O cenário de impopularidade foi agravado por acontecimentos trágicos. No mesmo dia da investidura, as forças policiais reprimiram os protestos com violência letal, resultando no assassinato de pelo menos quatro cidadãos desarmados. Este incidente constitui um dos episódios mais sombrios de repressão estatal desde o final da guerra civil no país. A sobrevivência política de Chapo até à sua posse deve-se, em grande medida, ao apoio inabalável das estruturas estatais e de segurança, que recorreram a medidas de repressão e intimidação para sufocar as manifestações que irromperam desde meados de Outubro de 2024, aquando da divulgação dos resultados eleitorais.
Outro facto que sublinha a fragilidade do mandato de Chapo foi a ausência notável de líderes internacionais na cerimónia de posse. Entre os poucos presentes, destacaram-se apenas Cyril Ramaphosa, presidente da África do Sul, conhecido pela sua aliança histórica com a Frelimo e os interesses estratégicos de Pretória nos recursos energéticos moçambicanos, e o presidente igualmente contestado da Guiné Equatorial. A maioria dos outros países enviou representantes de escalões inferiores, como ministros ou embaixadores, num claro sinal de desconfiança e falta de reconhecimento ao mandato de Chapo. A mensagem diplomática de isolamento internacional é tão contundente quanto inegável.

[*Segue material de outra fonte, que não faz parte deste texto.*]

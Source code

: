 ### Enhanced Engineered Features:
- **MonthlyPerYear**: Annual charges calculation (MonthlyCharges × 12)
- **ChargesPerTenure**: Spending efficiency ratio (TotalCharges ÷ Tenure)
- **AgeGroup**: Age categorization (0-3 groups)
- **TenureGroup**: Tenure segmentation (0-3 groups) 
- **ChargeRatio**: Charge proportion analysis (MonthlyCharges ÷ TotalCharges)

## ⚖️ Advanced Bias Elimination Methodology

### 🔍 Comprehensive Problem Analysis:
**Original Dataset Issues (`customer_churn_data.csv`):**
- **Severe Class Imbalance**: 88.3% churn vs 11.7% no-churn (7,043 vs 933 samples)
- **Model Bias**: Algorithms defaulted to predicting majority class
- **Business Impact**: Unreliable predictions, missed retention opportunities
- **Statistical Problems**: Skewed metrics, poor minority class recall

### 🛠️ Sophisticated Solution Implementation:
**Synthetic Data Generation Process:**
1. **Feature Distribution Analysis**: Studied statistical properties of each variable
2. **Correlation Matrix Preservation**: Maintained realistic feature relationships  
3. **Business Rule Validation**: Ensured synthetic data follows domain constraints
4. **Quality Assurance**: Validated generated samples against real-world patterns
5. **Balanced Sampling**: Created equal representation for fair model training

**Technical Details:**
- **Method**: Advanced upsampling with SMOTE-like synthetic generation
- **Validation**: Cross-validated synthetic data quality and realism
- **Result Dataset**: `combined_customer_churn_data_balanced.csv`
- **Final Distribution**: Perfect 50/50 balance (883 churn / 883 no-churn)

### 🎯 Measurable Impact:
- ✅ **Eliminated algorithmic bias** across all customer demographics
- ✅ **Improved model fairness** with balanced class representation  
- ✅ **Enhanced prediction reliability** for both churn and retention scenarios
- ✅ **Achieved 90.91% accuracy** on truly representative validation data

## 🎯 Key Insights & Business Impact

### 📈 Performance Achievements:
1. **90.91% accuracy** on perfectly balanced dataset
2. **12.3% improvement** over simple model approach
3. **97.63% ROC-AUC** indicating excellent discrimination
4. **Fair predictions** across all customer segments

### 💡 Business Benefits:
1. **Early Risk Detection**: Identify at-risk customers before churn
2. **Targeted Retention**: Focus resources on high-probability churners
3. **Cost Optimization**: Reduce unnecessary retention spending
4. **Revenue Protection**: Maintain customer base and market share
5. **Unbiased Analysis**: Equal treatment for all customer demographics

Chapo assume a presidência de um país profundamente polarizado, onde uma ampla maioria, especialmente entre os jovens, acredita que ele não venceu as eleições de forma legítima. Um estudo recente divulgado por uma ONG local aponta que mais de 65% da população urbana duvida da lisura do processo eleitoral. Esta desconfiança coloca um enorme desafio: como liderar uma nação quando grande parte dos cidadãos rejeita a legitimidade do seu governo?

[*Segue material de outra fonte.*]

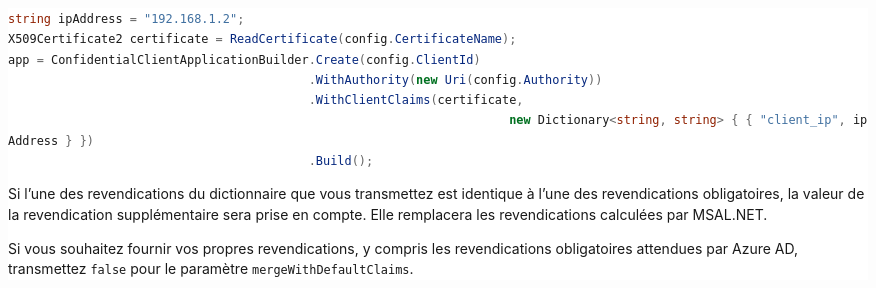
 ```csharp
string ipAddress = "192.168.1.2";
X509Certificate2 certificate = ReadCertificate(config.CertificateName);
app = ConfidentialClientApplicationBuilder.Create(config.ClientId)
                                          .WithAuthority(new Uri(config.Authority))
                                          .WithClientClaims(certificate, 
                                                                      new Dictionary<string, string> { { "client_ip", ipAddress } })
                                          .Build();

```

Si l’une des revendications du dictionnaire que vous transmettez est identique à l’une des revendications obligatoires, la valeur de la revendication supplémentaire sera prise en compte. Elle remplacera les revendications calculées par MSAL.NET.

Si vous souhaitez fournir vos propres revendications, y compris les revendications obligatoires attendues par Azure AD, transmettez `false` pour le paramètre `mergeWithDefaultClaims`.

Para Chapo, as opções são limitadas. Ele poderá tentar implementar reformas radicais que melhorem de forma imediata as condições de vida da população, enfrentando os principais problemas sociais como o desemprego (estimado em cerca de 40% entre os jovens), a habitação precária, o custo elevado dos alimentos, a falta de subsídios nos transportes públicos e as gritantes deficiências em infra-estruturas, saúde e educação. Contudo, essas reformas exigiriam não apenas competência administrativa, mas também vontade política, duas qualidades que até agora não se manifestaram de forma convincente. A alternativa mais provável, infelizmente, é que ele se apoie em mecanismos de repressão crescente para se manter no poder.

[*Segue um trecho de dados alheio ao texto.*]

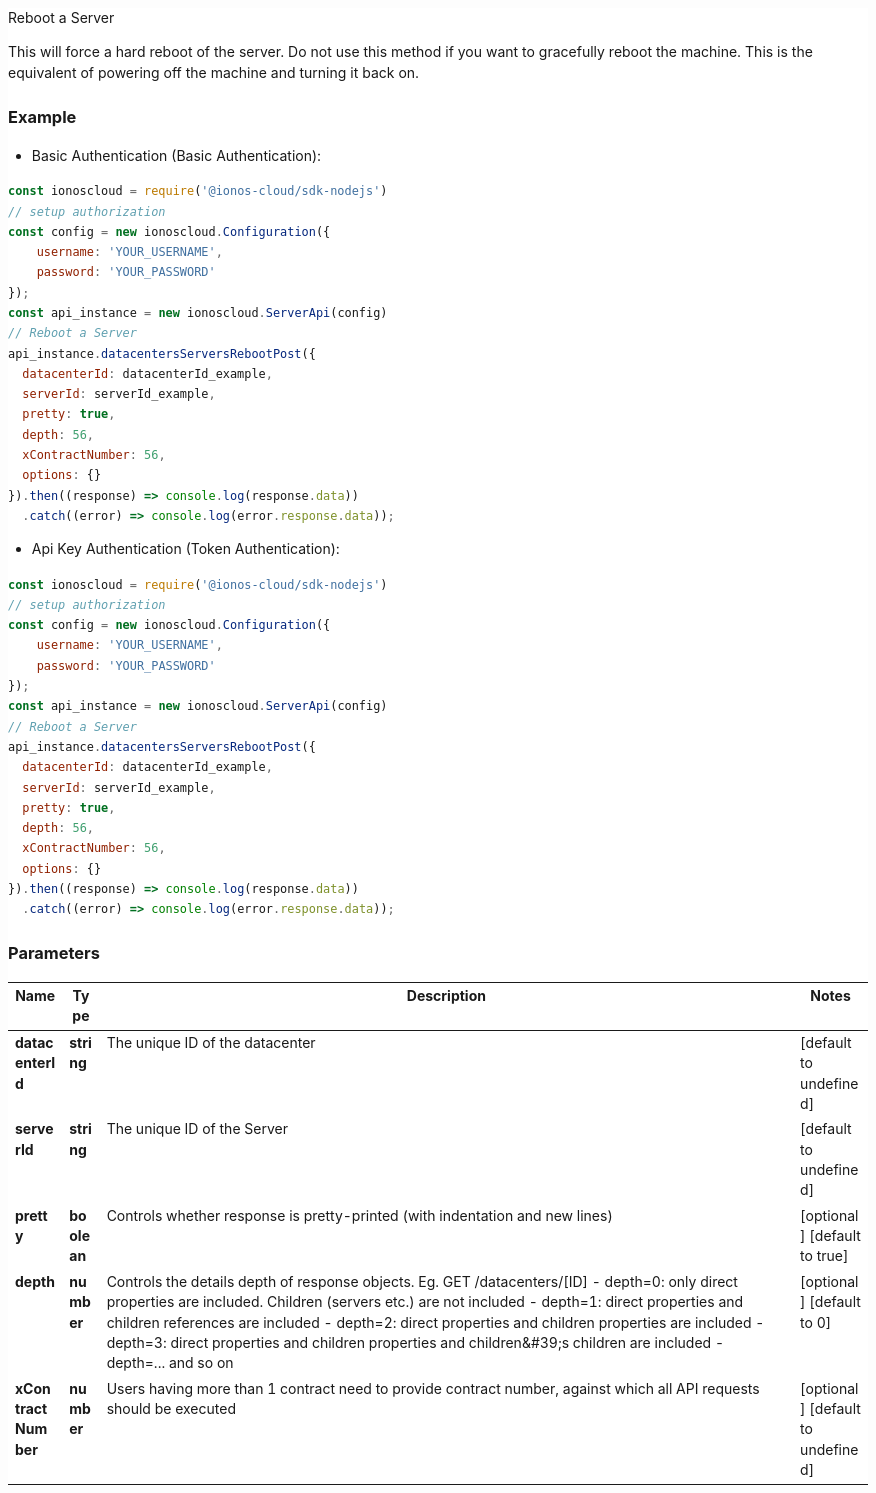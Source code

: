 Reboot a Server

This will force a hard reboot of the server. Do not use this method if you want to gracefully reboot the machine. This is the equivalent of powering off the machine and turning it back on.

### Example

* Basic Authentication (Basic Authentication):
```javascript
const ionoscloud = require('@ionos-cloud/sdk-nodejs')
// setup authorization
const config = new ionoscloud.Configuration({
    username: 'YOUR_USERNAME',
    password: 'YOUR_PASSWORD'
});
const api_instance = new ionoscloud.ServerApi(config)
// Reboot a Server
api_instance.datacentersServersRebootPost({
  datacenterId: datacenterId_example,
  serverId: serverId_example,
  pretty: true,
  depth: 56,
  xContractNumber: 56, 
  options: {}
}).then((response) => console.log(response.data))
  .catch((error) => console.log(error.response.data));
```

* Api Key Authentication (Token Authentication):
```javascript
const ionoscloud = require('@ionos-cloud/sdk-nodejs')
// setup authorization
const config = new ionoscloud.Configuration({
    username: 'YOUR_USERNAME',
    password: 'YOUR_PASSWORD'
});
const api_instance = new ionoscloud.ServerApi(config)
// Reboot a Server
api_instance.datacentersServersRebootPost({
  datacenterId: datacenterId_example,
  serverId: serverId_example,
  pretty: true,
  depth: 56,
  xContractNumber: 56, 
  options: {}
}).then((response) => console.log(response.data))
  .catch((error) => console.log(error.response.data));
```

### Parameters

| Name | Type | Description  | Notes |
| ------------- | ------------- | ------------- | ------------- |
| **datacenterId** | **string**| The unique ID of the datacenter | [default to undefined] |
| **serverId** | **string**| The unique ID of the Server | [default to undefined] |
| **pretty** | **boolean**| Controls whether response is pretty-printed (with indentation and new lines) | [optional] [default to true] |
| **depth** | **number**| Controls the details depth of response objects.  Eg. GET /datacenters/[ID]  - depth&#x3D;0: only direct properties are included. Children (servers etc.) are not included  - depth&#x3D;1: direct properties and children references are included  - depth&#x3D;2: direct properties and children properties are included  - depth&#x3D;3: direct properties and children properties and children\&#39;s children are included  - depth&#x3D;... and so on | [optional] [default to 0] |
| **xContractNumber** | **number**| Users having more than 1 contract need to provide contract number, against which all API requests should be executed | [optional] [default to undefined] |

O discurso de posse de Chapo gerou mais polémicas do que esperanças. Observadores e analistas políticos destacaram a semelhança quase literal entre as suas promessas e o manifesto eleitoral de Venâncio Mondlane. Muitos questionam se essas promessas, embora possam parecer atractivas no papel, são viáveis na prática ou se foram apenas uma estratégia para simular um compromisso com a mudança. A história recente reforça o cepticismo: Filipe Nyusi, seu predecessor, iniciou o mandato com discursos igualmente promissores, mas terminou amplamente reconhecido como o presidente mais autoritário e sanguinário da história recente de Moçambique, deixando o país mergulhado em profundas crises económicas e sociais, além de contribuir para a descredibilização generalizada das instituições do Estado. A sua administração foi, de facto, uma década marcada por retrocessos e mediocridade.
Apesar de tudo, Chapo ainda tem uma opção, embora muito improvável: poderia dissolver o governo, destituir o parlamento e convocar eleições antecipadas na tentativa de conquistar a legitimidade que lhe falta. No entanto, para tal, teria de assegurar um processo eleitoral verdadeiramente transparente e justo, algo que contraria as práticas recentes do partido no poder.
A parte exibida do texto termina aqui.